#### Supplied records:

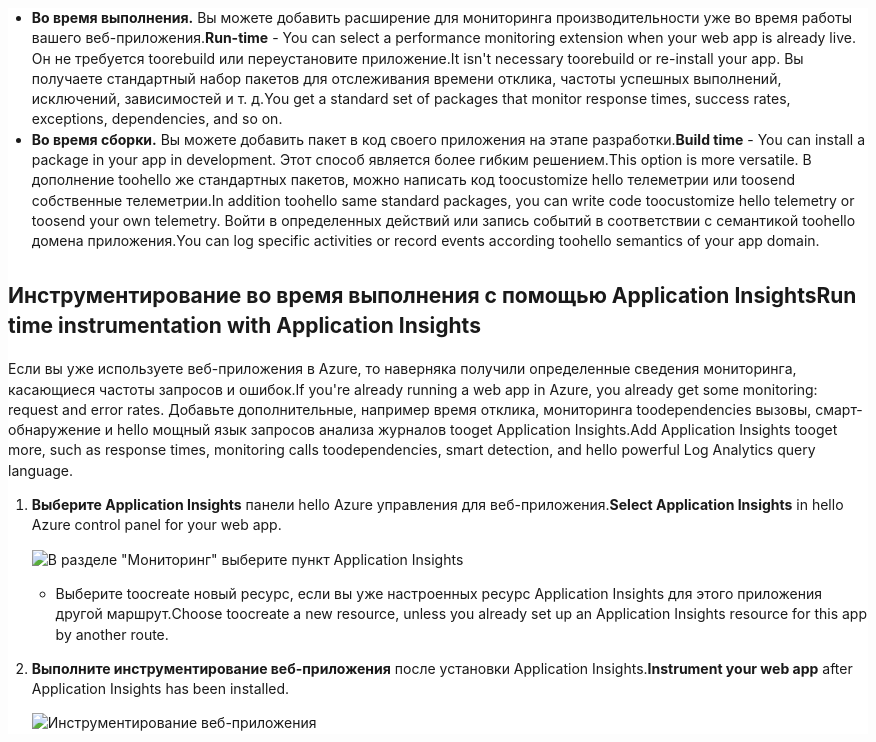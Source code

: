 * <span data-ttu-id="1d76c-110">**Во время выполнения.** Вы можете добавить расширение для мониторинга производительности уже во время работы вашего веб-приложения.</span><span class="sxs-lookup"><span data-stu-id="1d76c-110">**Run-time** - You can select a performance monitoring extension when your web app is already live.</span></span> <span data-ttu-id="1d76c-111">Он не требуется toorebuild или переустановите приложение.</span><span class="sxs-lookup"><span data-stu-id="1d76c-111">It isn't necessary toorebuild or re-install your app.</span></span> <span data-ttu-id="1d76c-112">Вы получаете стандартный набор пакетов для отслеживания времени отклика, частоты успешных выполнений, исключений, зависимостей и т. д.</span><span class="sxs-lookup"><span data-stu-id="1d76c-112">You get a standard set of packages that monitor response times, success rates, exceptions, dependencies, and so on.</span></span> 
* <span data-ttu-id="1d76c-113">**Во время сборки.** Вы можете добавить пакет в код своего приложения на этапе разработки.</span><span class="sxs-lookup"><span data-stu-id="1d76c-113">**Build time** - You can install a package in your app in development.</span></span> <span data-ttu-id="1d76c-114">Этот способ является более гибким решением.</span><span class="sxs-lookup"><span data-stu-id="1d76c-114">This option is more versatile.</span></span> <span data-ttu-id="1d76c-115">В дополнение toohello же стандартных пакетов, можно написать код toocustomize hello телеметрии или toosend собственные телеметрии.</span><span class="sxs-lookup"><span data-stu-id="1d76c-115">In addition toohello same standard packages, you can write code toocustomize hello telemetry or toosend your own telemetry.</span></span> <span data-ttu-id="1d76c-116">Войти в определенных действий или запись событий в соответствии с семантикой toohello домена приложения.</span><span class="sxs-lookup"><span data-stu-id="1d76c-116">You can log specific activities or record events according toohello semantics of your app domain.</span></span> 

## <a name="run-time-instrumentation-with-application-insights"></a><span data-ttu-id="1d76c-117">Инструментирование во время выполнения с помощью Application Insights</span><span class="sxs-lookup"><span data-stu-id="1d76c-117">Run time instrumentation with Application Insights</span></span>
<span data-ttu-id="1d76c-118">Если вы уже используете веб-приложения в Azure, то наверняка получили определенные сведения мониторинга, касающиеся частоты запросов и ошибок.</span><span class="sxs-lookup"><span data-stu-id="1d76c-118">If you're already running a web app in Azure, you already get some monitoring: request and error rates.</span></span> <span data-ttu-id="1d76c-119">Добавьте дополнительные, например время отклика, мониторинга toodependencies вызовы, смарт-обнаружение и hello мощный язык запросов анализа журналов tooget Application Insights.</span><span class="sxs-lookup"><span data-stu-id="1d76c-119">Add Application Insights tooget more, such as response times, monitoring calls toodependencies, smart detection, and hello powerful Log Analytics query language.</span></span> 

1. <span data-ttu-id="1d76c-120">**Выберите Application Insights** панели hello Azure управления для веб-приложения.</span><span class="sxs-lookup"><span data-stu-id="1d76c-120">**Select Application Insights** in hello Azure control panel for your web app.</span></span>
   
    ![В разделе "Мониторинг" выберите пункт Application Insights](./media/app-insights-azure-web-apps/05-extend.png)
   
   * <span data-ttu-id="1d76c-122">Выберите toocreate новый ресурс, если вы уже настроенных ресурс Application Insights для этого приложения другой маршрут.</span><span class="sxs-lookup"><span data-stu-id="1d76c-122">Choose toocreate a new resource, unless you already set up an Application Insights resource for this app by another route.</span></span>
2. <span data-ttu-id="1d76c-123">**Выполните инструментирование веб-приложения** после установки Application Insights.</span><span class="sxs-lookup"><span data-stu-id="1d76c-123">**Instrument your web app** after Application Insights has been installed.</span></span> 
   
    ![Инструментирование веб-приложения](./media/app-insights-azure-web-apps/restart-web-app-for-insights.png)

#### Assigned task:
Reproduce every line of the listing above in which the string "apps" appears.

#### Task response:
    ![В разделе "Мониторинг" выберите пункт Application Insights](./media/app-insights-azure-web-apps/05-extend.png)
    ![Инструментирование веб-приложения](./media/app-insights-azure-web-apps/restart-web-app-for-insights.png)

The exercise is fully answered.